This is the second post in a three-part series about privately financed highways. Part one introduced the Indiana Toll Road privatization as an example of shoddily structured infrastructure deals. Part three looks at how faulty traffic projections lead bad projects to get built, and how the public ends up paying for those mistakes.
Macquarie Group, the gigantic Australian financial services firm with some $400 billion in assets under management, has made a lot of money in the infrastructure privatization game.
The publicly traded company owns the Brussels Airport, the Dulles Greenway, telecommunications towers in Mexico, a wind farm in Kenya, and much more. One of those assets was the Indiana Toll Road, which Macquarie purchased in 2006 with Spanish firm Ferrovial — whose most profitable assets include Heathrow Airport and the 407 toll road ringing Toronto.
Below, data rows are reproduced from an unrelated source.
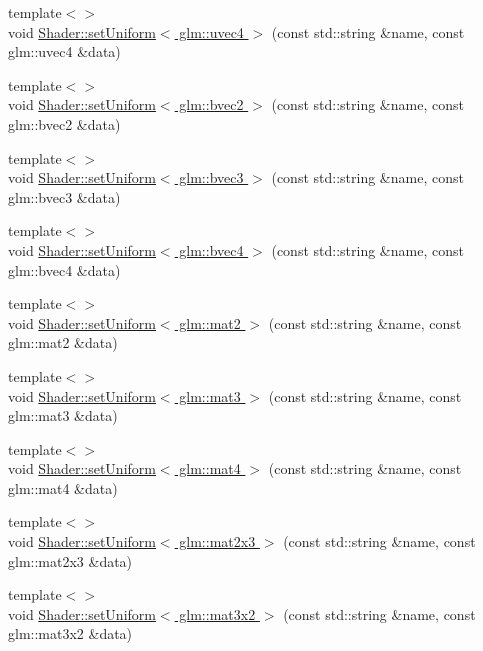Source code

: \begin{DoxyCompactItemize}
{\footnotesize template$<$$>$ }\\void \hyperlink{namespace_graphics_a3529c65e26aad587f61d342ae1272bab}{Shader\+::set\+Uniform$<$ glm\+::uvec4 $>$} (const std\+::string \&name, const glm\+::uvec4 \&data)
\item 
{\footnotesize template$<$$>$ }\\void \hyperlink{namespace_graphics_a99a2818818bf096f15647e6cb9fbebb7}{Shader\+::set\+Uniform$<$ glm\+::bvec2 $>$} (const std\+::string \&name, const glm\+::bvec2 \&data)
\item 
{\footnotesize template$<$$>$ }\\void \hyperlink{namespace_graphics_a467fa2192f8d4e2c4903c67d8b5e5d30}{Shader\+::set\+Uniform$<$ glm\+::bvec3 $>$} (const std\+::string \&name, const glm\+::bvec3 \&data)
\item 
{\footnotesize template$<$$>$ }\\void \hyperlink{namespace_graphics_ae6eb1dca41798b9c77f3fd47b53a84cb}{Shader\+::set\+Uniform$<$ glm\+::bvec4 $>$} (const std\+::string \&name, const glm\+::bvec4 \&data)
\item 
{\footnotesize template$<$$>$ }\\void \hyperlink{namespace_graphics_acb3a4f16a80727909d8a6a0c926be28c}{Shader\+::set\+Uniform$<$ glm\+::mat2 $>$} (const std\+::string \&name, const glm\+::mat2 \&data)
\item 
{\footnotesize template$<$$>$ }\\void \hyperlink{namespace_graphics_a3574d53c9806d0d059c7b6165318357a}{Shader\+::set\+Uniform$<$ glm\+::mat3 $>$} (const std\+::string \&name, const glm\+::mat3 \&data)
\item 
{\footnotesize template$<$$>$ }\\void \hyperlink{namespace_graphics_a64cdb46ea0bfcd3896a199ca6a27d443}{Shader\+::set\+Uniform$<$ glm\+::mat4 $>$} (const std\+::string \&name, const glm\+::mat4 \&data)
\item 
{\footnotesize template$<$$>$ }\\void \hyperlink{namespace_graphics_a848bdc81e9aa80ffaaf4b053045a3f0d}{Shader\+::set\+Uniform$<$ glm\+::mat2x3 $>$} (const std\+::string \&name, const glm\+::mat2x3 \&data)
\item 
{\footnotesize template$<$$>$ }\\void \hyperlink{namespace_graphics_a073d2a598a97005055e83c1c80ebeaf5}{Shader\+::set\+Uniform$<$ glm\+::mat3x2 $>$} (const std\+::string \&name, const glm\+::mat3x2 \&data)
\item 

\end{DoxyCompactItemize}
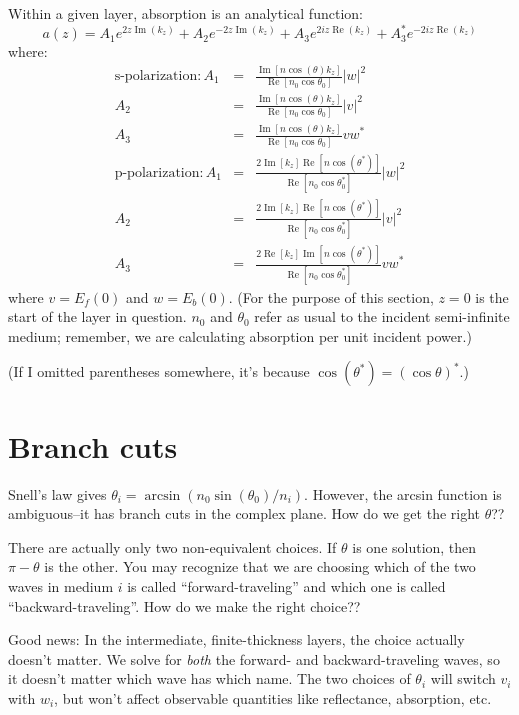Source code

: \documentclass[12pt]{article}
\newcommand{\bea}{\begin{eqnarray*}} %
\newcommand{\eea}{\end{eqnarray*}} %
\renewcommand{\(}{\left(}
\renewcommand{\)}{\right)}
\renewcommand{\Im}{\operatorname{Im}}
\renewcommand{\Re}{\operatorname{Re}}
\begin{document}
Within a given layer, absorption is an analytical function:
$$a(z) = A_1e^{2 z \Im(k_z)} + A_2e^{-2 z \Im(k_z)} + A_3e^{2iz\Re(k_z)} + A_3^* e^{-2iz \Re(k_z)}$$
where:
\bea
\text{s-polarization}: A_1 &=& \frac{\Im\left[ n \cos(\theta) k_z\right] }{\Re\left[ n_0 \cos \theta_0 \right] }|w|^2\\
A_2 &=& \frac{\Im\left[ n \cos(\theta) k_z\right] }{\Re \left[ n_0 \cos \theta_0 \right] }|v|^2\\
A_3 &=& \frac{\Im\left[ n \cos(\theta) k_z\right] }{\Re \left[ n_0 \cos \theta_0 \right] }vw^*\\
\text{p-polarization}: A_1 &=& \frac{2\Im\left[ k_z\right] \Re\left[ n \cos(\theta^*)\right] }{\Re \left[ n_0 \cos \theta_0^* \right] } |w|^2\\
A_2 &=& \frac{2\Im\left[ k_z \right] \Re \left[ n \cos(\theta^*)\right] }{\Re \left[ n_0 \cos \theta_0^* \right] } |v|^2\\
A_3 &=& \frac{2\Re\left[ k_z \right] \Im \left[ n \cos(\theta^*)\right] }{\Re \left[ n_0 \cos \theta_0^* \right] } vw^*
\eea
where $v = E_f(0)$ and $w=E_b(0)$. (For the purpose of this section, $z=0$ is the start of the layer in question. $n_0$ and $\theta_0$ refer as usual to the incident semi-infinite medium; remember, we are calculating absorption per unit incident power.)

(If I omitted parentheses somewhere, it's because $\cos (\theta^*) = (\cos \theta)^*$.)

\section{Branch cuts \label{branchcuts}}

Snell's law gives $\theta_i = \arcsin(n_0 \sin(\theta_0)/n_i)$. However, the arcsin function is ambiguous--it has branch cuts in the complex plane. How do we get the right $\theta$??

There are actually only two non-equivalent choices. If $\theta$ is one solution, then $\pi-\theta$ is the other. You may recognize that we are choosing which of the two waves in medium $i$ is called ``forward-traveling'' and which one is called ``backward-traveling''. How do we make the right choice??

Good news: In the intermediate, finite-thickness layers, the choice actually doesn't matter. We solve for \emph{both} the forward- and backward-traveling waves, so it doesn't matter which wave has which name. The two choices of $\theta_i$ will switch $v_i$ with $w_i$, but won't affect observable quantities like reflectance, absorption, etc.
\end{document}
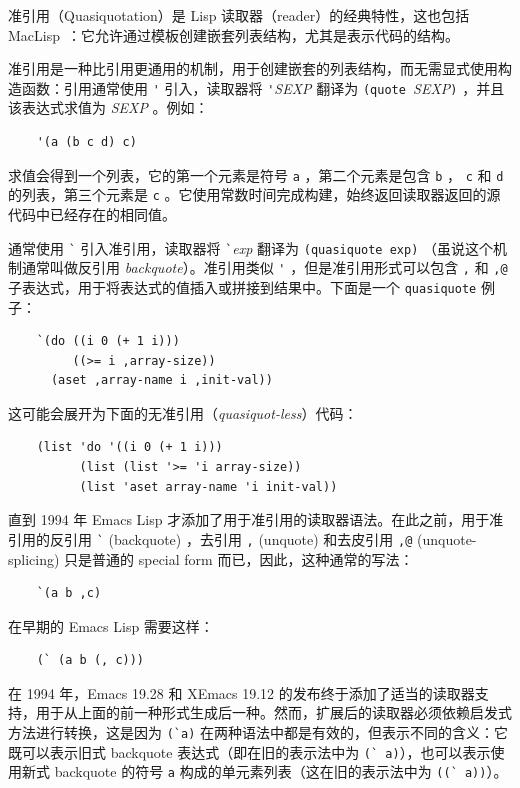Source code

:\documentclass[format=acmsmall,screen]{acmart}
\begin{document}
准引用（Quasiquotation）是 Lisp 读取器（reader）的经典特性，这也包括 MacLisp~\cite{Bawden1999}：它允许通过模板创建嵌套列表结构，尤其是表示代码的结构。

准引用是一种比引用更通用的机制，用于创建嵌套的列表结构，而无需显式使用构造函数：引用通常使用 \verb|'| 引入，读取器将 \verb|'|\textsl{SEXP} 翻译为 \texttt{(quote }\textsl{SEXP}\texttt{)} ，并且该表达式求值为 \textsl{SEXP} 。例如：
%
\begin{verbatim}
    '(a (b c d) c)
\end{verbatim}
%

求值会得到一个列表，它的第一个元素是符号 \texttt{a} ，第二个元素是包含 \texttt{b} ， \texttt{c} 和 \texttt{d} 的列表，第三个元素是 \texttt{c} 。它使用常数时间完成构建，始终返回读取器返回的源代码中已经存在的相同值。

通常使用 \verb|`| 引入准引用，读取器将 \verb|`|\textit{exp} 翻译为 \texttt{(quasiquote exp)} （虽说这个机制通常叫做反引用 \textit{backquote}）。准引用类似 \verb|'| ，但是准引用形式可以包含 \texttt{,} 和 \texttt{,@} 子表达式，用于将表达式的值插入或拼接到结果中。下面是一个 \texttt{quasiquote} 例子：
%
\begin{verbatim}
    `(do ((i 0 (+ 1 i)))
         ((>= i ,array-size))
      (aset ,array-name i ,init-val))
\end{verbatim}
%
这可能会展开为下面的无准引用（\textit{quasiquot-less}）代码：
%
\begin{verbatim}
    (list 'do '((i 0 (+ 1 i)))
          (list (list '>= 'i array-size))
          (list 'aset array-name 'i init-val))
\end{verbatim}
%
直到 1994 年 Emacs Lisp 才添加了用于准引用的读取器语法。在此之前，用于准引用的反引用 \verb|`| (backquote) ，去引用 \verb|,| (unquote) 和去皮引用 \verb|,@| (unquote-splicing) 只是普通的 special form 而已，因此，这种通常的写法：
\begin{verbatim}
    `(a b ,c)
\end{verbatim}
在早期的 Emacs Lisp 需要这样：
\begin{verbatim}
    (` (a b (, c)))
\end{verbatim}
在 1994 年，Emacs 19.28 和 XEmacs 19.12 的发布终于添加了适当的读取器支持，用于从上面的前一种形式生成后一种。然而，扩展后的读取器必须依赖启发式方法进行转换，这是因为 \verb|(`a)| 在两种语法中都是有效的，但表示不同的含义：它既可以表示旧式 backquote 表达式（即在旧的表示法中为 \verb|(` a)|），也可以表示使用新式 backquote 的符号 \texttt{a} 构成的单元素列表（这在旧的表示法中为 \verb|((` a))|）。
\end{document}
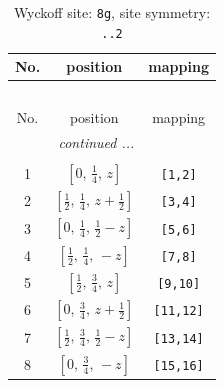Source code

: \documentclass[fleqn,8pt]{jsarticle}
\begin{document}
\begin{longtable}{ccc}
\caption{Wyckoff site: {\tt 8g}, site symmetry: {\tt ..2}}
 \\
 \hline \hline
No. & position & mapping \\ \hline \endfirsthead

\multicolumn{2}{l}{\tablename\ \thetable{}} \\
 \hline \hline
No. & position & mapping \\ \hline \endhead

 \hline \hline
\multicolumn{2}{r}{\footnotesize\it continued ...} \\ \endfoot

 \hline \hline
\multicolumn{2}{r}{} \\ \endlastfoot

1 & $\left[ 0,\, \frac{1}{4},\, z \right]$ & {\tt [1,2]} \\ \hline
2 & $\left[ \frac{1}{2},\, \frac{1}{4},\, z + \frac{1}{2} \right]$ & {\tt [3,4]} \\ \hline
3 & $\left[ 0,\, \frac{1}{4},\, \frac{1}{2} - z \right]$ & {\tt [5,6]} \\ \hline
4 & $\left[ \frac{1}{2},\, \frac{1}{4},\, - z \right]$ & {\tt [7,8]} \\ \hline
5 & $\left[ \frac{1}{2},\, \frac{3}{4},\, z \right]$ & {\tt [9,10]} \\ \hline
6 & $\left[ 0,\, \frac{3}{4},\, z + \frac{1}{2} \right]$ & {\tt [11,12]} \\ \hline
7 & $\left[ \frac{1}{2},\, \frac{3}{4},\, \frac{1}{2} - z \right]$ & {\tt [13,14]} \\ \hline
8 & $\left[ 0,\, \frac{3}{4},\, - z \right]$ & {\tt [15,16]} \\
\end{longtable}
\renewcommand{\arraystretch}{1.2}
\end{document}
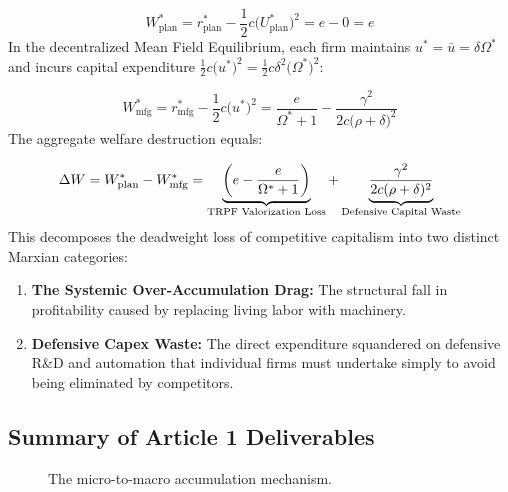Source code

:\documentclass[11pt,letterpaper]{report}
\newcommand{\fitmath}[1]{\begingroup\setbox0=\hbox{$\displaystyle #1$}\ifdim\wd0>\linewidth\resizebox{\linewidth}{!}{$\displaystyle #1$}\else\displaystyle #1\fi\endgroup}
\begin{document}
\[
{W}_{\mathrm{plan}}^{*}={r}_{\mathrm{plan}}^{*}-\frac{1}{2}c({U}_{\mathrm{plan}}^{*}{)}^{2}=e-0=e
\]
In the decentralized Mean Field Equilibrium, each firm maintains ${u}^{*}=\bar{u}=\delta {\Omega }^{*}$ and incurs capital expenditure $\frac{1}{2}c({u}^{*}{)}^{2}=\frac{1}{2}c{\delta }^{2}({\Omega }^{*}{)}^{2}$:

\[
{W}_{\mathrm{mfg}}^{*}={r}_{\mathrm{mfg}}^{*}-\frac{1}{2}c({u}^{*}{)}^{2}=\frac{e}{{\Omega }^{*}+1}-\frac{{\gamma }^{2}}{2c(\rho +\delta {)}^{2}}
\]
The aggregate welfare destruction equals:

\[\fitmath{\Delta W = W_{\text{plan}}^* - W_{\text{mfg}}^* = \underbrace{\left( e - \frac{e}{\Omega^* + 1} \right)}_{\text{TRPF Valorization Loss}} + \underbrace{\frac{\gamma^2}{2 c (\rho + \delta)^2}}_{\text{Defensive Capital Waste}}}\]
This decomposes the deadweight loss of competitive capitalism into two distinct Marxian categories:

\begin{enumerate}
\item \textbf{The Systemic Over-Accumulation Drag:} The structural fall in profitability caused by replacing living labor with machinery.
\item \textbf{Defensive Capex Waste:} The direct expenditure squandered on defensive R\&D and automation that individual firms must undertake simply to avoid being eliminated by competitors.
\end{enumerate}
\subsection{Summary of Article 1 Deliverables}

\begin{figure}[H]\centering
{}
\caption{The micro-to-macro accumulation mechanism.}
\end{figure}
\end{document}
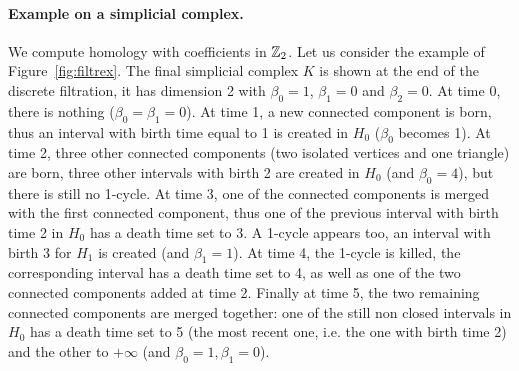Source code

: \paragraph*{Example on a simplicial complex.} We compute homology  with coefficients in $\mathbb{Z}_2$. Let us consider the example of Figure~\ref{fig:filtrex}.  
The final simplicial complex $K$ is shown at the end of the discrete filtration, it 
has dimension 2 with $\beta_{0}=1$, $\beta_{1}=0$ and $\beta_{2}=0$. 
At time 0, there is nothing ($\beta_{0}=\beta_{1}=0$). 
At time 1, a new connected component is born, thus an interval with  birth time equal to 1 is created in $H_{0}$ 
($\beta_{0}$ becomes 1). At time 2, three other connected components (two isolated vertices and one triangle) are 
born, three other intervals with birth 2 are created in $H_{0}$ (and $\beta_{0}=4$), but there is 
still no 1-cycle. At time 3, one of the connected components is merged with the first connected component, 
thus one of the previous interval with birth time 2 in $H_{0}$ has a death time set to 3.
A 1-cycle appears too, an interval with birth 3 for $H_{1}$ is created (and $\beta_{1}=1$). At time 4, 
the 1-cycle is killed, the corresponding interval has a death time set to 4,
as well as one of the two connected components added at time 2. %
Finally at time 5, the 
two remaining connected components are merged together: one of the still non closed intervals in $H_{0}$ has 
a death time set to 5 (the most recent one, i.e. the one with birth time 2) and the other to 
$+\infty$ (and $\beta_{0}=1,\beta_{1}=0$).  

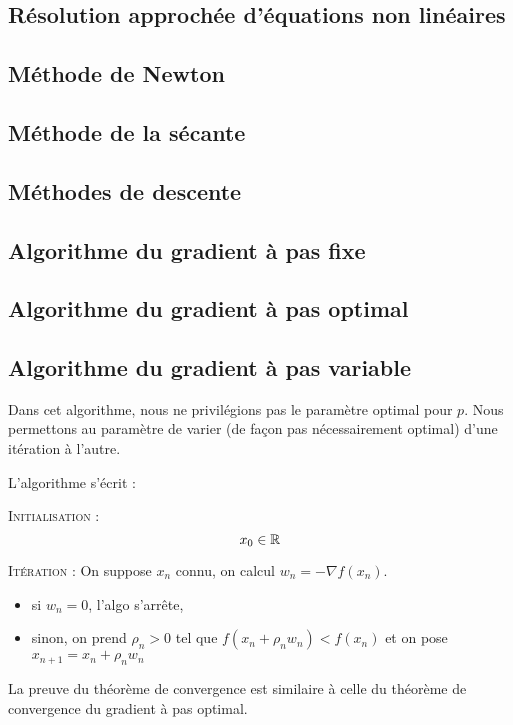 \subsection{Résolution approchée d'équations non linéaires}
\subsection{Méthode de Newton}



\subsection{Méthode de la sécante}
\subsection{Méthodes de descente}
\subsection{Algorithme du gradient à pas fixe}
\subsection{Algorithme du gradient à pas optimal}



\subsection{Algorithme du gradient à pas variable}

Dans cet algorithme, nous ne privilégions pas le paramètre optimal pour $p$. Nous permettons au paramètre de varier (de façon pas nécessairement optimal) d'une itération à l'autre.

L'algorithme s'écrit :

\textsc{Initialisation :}
\[ x_0 \in \mathbb{R} \]

\textsc{Itération :}
On suppose $x_n$ connu, on calcul $w_n=-\nabla f(x_n)$.
\begin{itemize}
\item si $w_n=0$, l'algo s'arrête,
\item sinon, on prend $\rho_n>0$ tel que $f(x_n+\rho_nw_n)<f(x_n)$ et on pose $x_{n+1}=x_n+\rho_nw_n$
\end{itemize}

La preuve du théorème de convergence est similaire à celle du théorème de convergence du gradient à pas optimal.

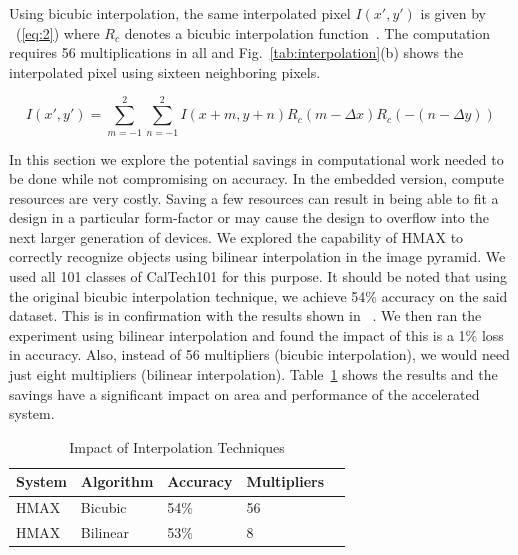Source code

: Using bicubic interpolation, the same interpolated pixel $I(x',y')$ is given by ~(\ref{eq:2}) where 
$R_c$ denotes a bicubic interpolation function~\cite{Keys}. The computation requires 56 multiplications in all and Fig.~\ref{tab:interpolation}(b) shows the interpolated pixel 
using sixteen neighboring pixels.

{
\begin{equation}
I(x',y')=\sum_{m=-1}^{2}\sum_{n=-1}^{2}I(x+m,y+n)R_c(m-\Delta x)R_c(-(n-\Delta y))
\label{eq:2}
\end{equation}
}

In this section we explore the potential savings in computational work needed to be done while not compromising on accuracy. 
In the embedded version, compute resources are very costly. Saving a few resources can result in being able to 
fit a design in a particular form-factor or may cause the design to overflow into the next larger generation of devices. We explored the 
capability of HMAX to correctly recognize objects using bilinear interpolation in the image pyramid. We used all 101 classes of CalTech101 
for this purpose. It should be noted that using the original bicubic interpolation technique, we achieve 54\% accuracy on the said dataset. This is in confirmation with the results shown in ~\cite{Mutch2008}. 
We then ran the experiment using bilinear interpolation and found the impact of this is a 1\% loss in accuracy. Also, instead of 
56 multipliers (bicubic interpolation), we would need just eight multipliers (bilinear interpolation). Table~\ref{table:compute} shows the 
results and the savings have a significant impact on area and performance of the accelerated system. 

\begin{table}[h]
\renewcommand{\arraystretch}{1.3}
\caption {Impact of Interpolation Techniques}
\label{table:compute}
\centering
\begin{tabular}{lllll}
 System & Algorithm & Accuracy & Multipliers\\\hline
 HMAX	& Bicubic   & 54\% & 56\\\hline
 HMAX   & Bilinear  & 53\% & 8\\\hline
\end{tabular}
\end{table}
The Indiana Toll Road was housed in a spinoff company called ITR Concession Co. LLC., which filed for chapter 11 bankruptcy in September after a disastrous eight-year run.
Macquarie and Ferrovial paid the state of Indiana $3.8 billion for the Indiana Toll Road. At the time, it was the largest infrastructure privatization deal in U.S. history. Eight years later, the road was saddled with an astounding $5.8 billion in debt, far beyond the original, unexpectedly-high purchase price.
Traffic fell well short of the projections offered by the engineering firm Wilbur Smith (now CDM Smith), and the company blamed the bankruptcy on the fallout from the recession.
But some observers also pointed to the risky financing underlying the deal. Macquarie and Ferrovial each chipped in just $374 million of their own money to finance the deal. The other $3 billion was borrowed from seven European banks, six of which have since been bailed out by their respective governments.
Granted, the deal happened in 2006, when debt was flowing freely. According to a 2007 profile by Fortune’s Bethany McLean, Macquarie borrowed its billions using loans resembling a balloon mortgage. It would purchase a type of derivative, called an “accreting swap,” to get a low teaser interest rate, all the while assuming that a refinance was just around the corner. But when credit markets froze entirely, Macquarie couldn’t extricate itself from punishing interest payments.
McLean cited the example of the Macquarie-owned Chicago Skyway: “In 2007 the Skyway will pay interest of just $129,000 on $961 million of debt. But the interest payment for 2018 is to be $480 million — that’s not a typo.”
That helps explain how Macquarie and Ferrovial ended up owing almost twice as much as they paid for the Indiana Toll Road, after collecting tolls for eight years.
Randy Salzman, associate editor of Thinking Highways North America, has reported extensively about similar tollway deals and their aftermath, saying it’s common for privately financed roads to go bankrupt. He says that firms acquiring infrastructure typically provide very little of their own cash, and because of a complicated mix of fees and tax breaks, they may benefit financially even when the deals go sour.
“You’d think that they wouldn’t be investing in these things because so many of them go bankrupt,” he said. “You’d think that the money would be running away.”